__Collected data__.
· · ·
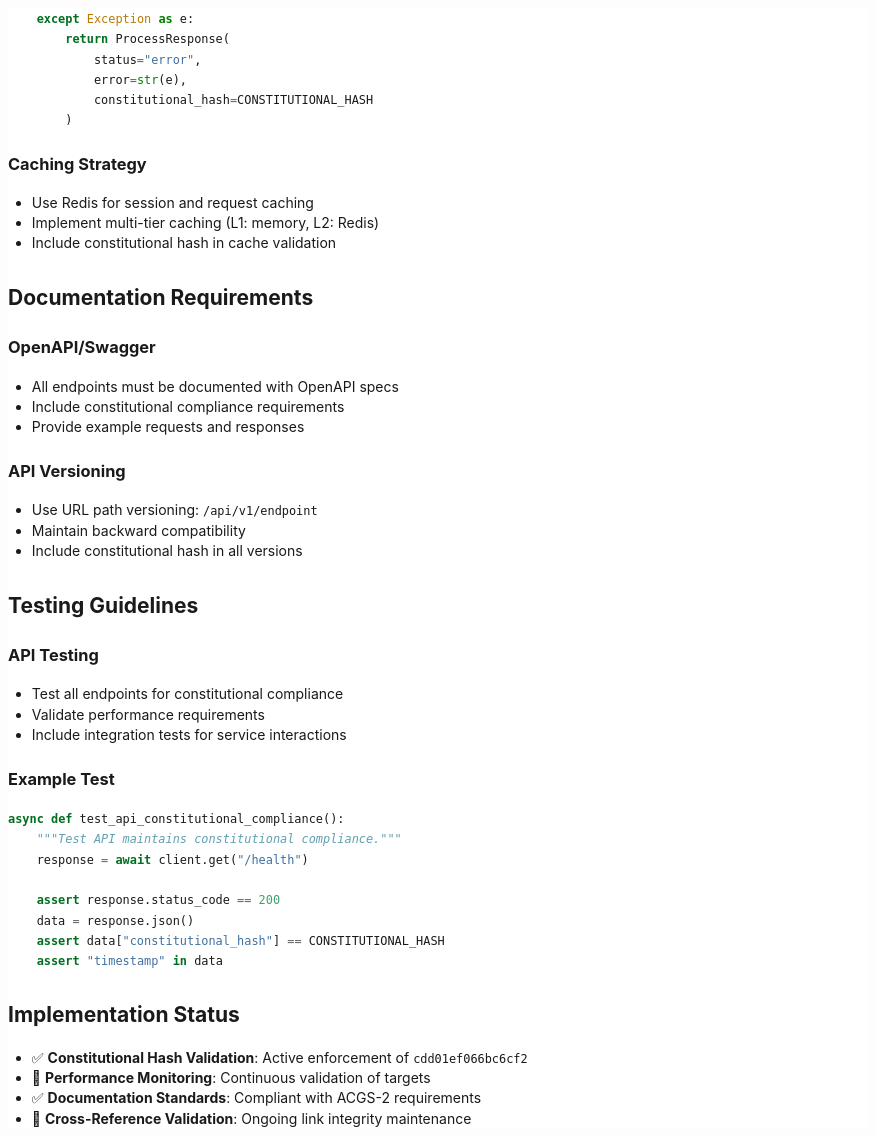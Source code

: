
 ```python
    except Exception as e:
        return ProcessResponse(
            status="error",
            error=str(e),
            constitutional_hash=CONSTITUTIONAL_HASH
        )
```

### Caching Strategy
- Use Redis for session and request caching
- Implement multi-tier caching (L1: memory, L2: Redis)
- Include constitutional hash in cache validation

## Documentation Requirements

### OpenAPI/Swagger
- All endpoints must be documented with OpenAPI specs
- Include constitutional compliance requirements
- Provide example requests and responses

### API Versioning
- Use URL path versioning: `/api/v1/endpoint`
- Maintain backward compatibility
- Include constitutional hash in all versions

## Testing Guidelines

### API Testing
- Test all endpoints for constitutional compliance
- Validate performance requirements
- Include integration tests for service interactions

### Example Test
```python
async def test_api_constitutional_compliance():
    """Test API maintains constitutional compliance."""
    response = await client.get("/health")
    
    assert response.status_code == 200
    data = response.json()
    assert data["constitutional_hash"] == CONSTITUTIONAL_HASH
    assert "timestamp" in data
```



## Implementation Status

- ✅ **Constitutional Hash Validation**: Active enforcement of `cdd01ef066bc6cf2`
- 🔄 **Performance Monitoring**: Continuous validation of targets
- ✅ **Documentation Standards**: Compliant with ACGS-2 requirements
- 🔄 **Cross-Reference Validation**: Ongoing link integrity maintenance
· · ·
Set down, exactly and in full, the lines from the one containing "- All endpoints" through the end of the entries; no other line belongs.

__Your solution__.
- All endpoints must be documented with OpenAPI specs
- Include constitutional compliance requirements
- Provide example requests and responses

### API Versioning
- Use URL path versioning: `/api/v1/endpoint`
- Maintain backward compatibility
- Include constitutional hash in all versions

## Testing Guidelines

### API Testing
- Test all endpoints for constitutional compliance
- Validate performance requirements
- Include integration tests for service interactions

### Example Test
```python
async def test_api_constitutional_compliance():
    """Test API maintains constitutional compliance."""
    response = await client.get("/health")
    
    assert response.status_code == 200
    data = response.json()
    assert data["constitutional_hash"] == CONSTITUTIONAL_HASH
    assert "timestamp" in data
```



## Implementation Status

- ✅ **Constitutional Hash Validation**: Active enforcement of `cdd01ef066bc6cf2`
- 🔄 **Performance Monitoring**: Continuous validation of targets
- ✅ **Documentation Standards**: Compliant with ACGS-2 requirements
- 🔄 **Cross-Reference Validation**: Ongoing link integrity maintenance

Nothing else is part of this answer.